══ EXCERPTED DATA ══

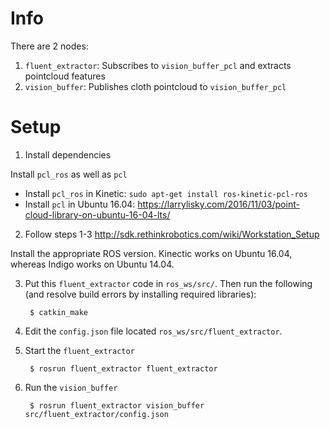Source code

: # Info

There are 2 nodes: 

1. `fluent_extractor`: Subscribes to `vision_buffer_pcl` and extracts pointcloud features
2. `vision_buffer`: Publishes cloth pointcloud to `vision_buffer_pcl` 


# Setup

1. Install dependencies

  Install `pcl_ros` as well as `pcl`
  - Install `pcl_ros` in Kinetic: `sudo apt-get install ros-kinetic-pcl-ros`
  - Install `pcl` in Ubuntu 16.04: https://larrylisky.com/2016/11/03/point-cloud-library-on-ubuntu-16-04-lts/

2. Follow steps 1-3 http://sdk.rethinkrobotics.com/wiki/Workstation_Setup

  Install the appropriate ROS version. Kinectic works on Ubuntu 16.04, whereas Indigo works on Ubuntu 14.04.

3. Put this `fluent_extractor` code in `ros_ws/src/`. Then run the following (and resolve build errors by installing required libraries):

        $ catkin_make

4. Edit the `config.json` file located `ros_ws/src/fluent_extractor`.

5. Start the `fluent_extractor`

        $ rosrun fluent_extractor fluent_extractor

6. Run the `vision_buffer`

        $ rosrun fluent_extractor vision_buffer src/fluent_extractor/config.json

═══

• TASK: Across all the entries, count the lines that contain "json", and state nothing but the total.

• WRITTEN REPLY: 2